Avec 75% des populations de poissons en limite maximale d’exploitation, surexploitées ou déjà effondrées, on ne peut pas dire que l’avenir soit rose pour l’état des ressources halieutiques et pour la biodiversité des mers du globe. Pourtant, deux exemples permettent de reprendre confiance et sont appliqués dans d’autres régions du monde : celui du Pérou et celui du Canada. Ces deux exemples ont été présentés en conférence le 13 novembre 2008 par Pierre Fréon, Directeur de Programme ECO-UP au Centre de Recherche Halieutique Méditerranéenne et Tropicale (pour le Pérou) et par Paul Treguer, Directeur du réseau Eur-Océans (pour le Canada).

Au Pérou, l’anchois apporte deux ressources essentielles : la nourriture d’oiseaux marins qui se massent le long de la côte et la pêche pour transformer les petits poissons en farine « fourrage », c’est-à-dire, en aliment pour bétail. Très vite, les hommes se sont aperçus que le guano des oiseaux pouvait être utilisé comme engrais agricole et 40 millions de tonnes ont été récoltés en 50 ans, devenant une véritable industrie basée sur une « collaboration » animal-homme.

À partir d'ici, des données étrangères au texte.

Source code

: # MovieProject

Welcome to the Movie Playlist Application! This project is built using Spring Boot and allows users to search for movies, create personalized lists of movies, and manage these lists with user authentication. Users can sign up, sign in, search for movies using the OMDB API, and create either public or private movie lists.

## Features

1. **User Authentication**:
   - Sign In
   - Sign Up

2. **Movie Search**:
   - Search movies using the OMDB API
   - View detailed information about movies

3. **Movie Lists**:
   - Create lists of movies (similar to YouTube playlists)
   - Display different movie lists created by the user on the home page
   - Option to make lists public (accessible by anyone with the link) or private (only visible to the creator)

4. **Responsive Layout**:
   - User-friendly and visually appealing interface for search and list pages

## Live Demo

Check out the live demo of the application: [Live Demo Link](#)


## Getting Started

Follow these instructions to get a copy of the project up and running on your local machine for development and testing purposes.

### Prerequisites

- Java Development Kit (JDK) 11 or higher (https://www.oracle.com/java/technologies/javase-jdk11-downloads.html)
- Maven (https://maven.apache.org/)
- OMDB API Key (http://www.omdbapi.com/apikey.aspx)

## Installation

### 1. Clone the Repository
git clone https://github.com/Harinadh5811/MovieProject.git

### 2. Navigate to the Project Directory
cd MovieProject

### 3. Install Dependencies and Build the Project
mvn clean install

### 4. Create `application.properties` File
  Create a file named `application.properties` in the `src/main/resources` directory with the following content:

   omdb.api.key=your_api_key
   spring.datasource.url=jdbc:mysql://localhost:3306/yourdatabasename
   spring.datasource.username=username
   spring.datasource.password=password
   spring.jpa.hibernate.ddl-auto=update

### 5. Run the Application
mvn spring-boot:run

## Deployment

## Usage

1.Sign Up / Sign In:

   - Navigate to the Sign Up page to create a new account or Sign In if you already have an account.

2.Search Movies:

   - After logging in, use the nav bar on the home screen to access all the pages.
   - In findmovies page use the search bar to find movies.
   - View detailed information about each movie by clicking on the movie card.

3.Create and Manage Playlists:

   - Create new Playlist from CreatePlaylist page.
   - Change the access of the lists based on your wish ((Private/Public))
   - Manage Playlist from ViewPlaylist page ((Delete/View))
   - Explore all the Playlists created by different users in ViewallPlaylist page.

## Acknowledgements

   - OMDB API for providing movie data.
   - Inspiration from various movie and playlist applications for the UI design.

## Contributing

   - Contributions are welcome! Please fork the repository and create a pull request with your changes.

Mais dans les années 70, alors que la flotte de bateaux avait beaucoup augmenté, un déclin de l’anchois s’est produit (accentué par un déclin naturel des stocks car la population d’anchois suit un cycle ascendant et descendant connu aujourd’hui). Des quotas avaient bien été fixés dès la fin des années 60, mais permettaient de pêcher encore trop de poissons. La baisse dramatique des populations d’anchois s’est produite une année où le phénomène d’El Niño fait baisser naturellement les stocks de poissons. Mais contrairement aux autres années, les stocks de poissons n’ont malheureusement pas augmenté après El Niño. La flotte de bateaux de pêche est ainsi passée de 1400 à 400 bâtiments à la fin des années 80. Ne trouvant plus de nourriture, les populations d’oiseaux ont fortement diminué et le guano avec eux. La surpêche a donc provoqué deux crises économiques (pêche et engrais) et deux crises écologiques (plus d’anchois et plus d’oiseaux). Pour remédier au problème, des quotas ont enfin été établis, permettant une pêche durant 50 jours par an contre 200 jours auparavant. Les contrôles se font depuis le début de l'application des quotas avec la totale collaboration des pêcheurs qui ont bien compris qu’il fallait gérer les stocks de poissons pour continuer à travailler à long terme.

Au Canada, mêmes causes, mêmes effets. Mais pour trouver des solutions économiques pour les pêcheurs, la baisse des populations de Morue a été gérée en diversifiant les types de poissons péchés et en créant des emplois saisonniers dans d’autres activités, comme le tourisme ou l’artisanat. Le changement de métier n’a pas toujours été facile à réaliser ou à vivre, mais petit à petit, la transition s’est faite et aujourd’hui, la nouvelle génération de pêcheurs évolue entre ces différents métiers… comme un poisson dans l’eau.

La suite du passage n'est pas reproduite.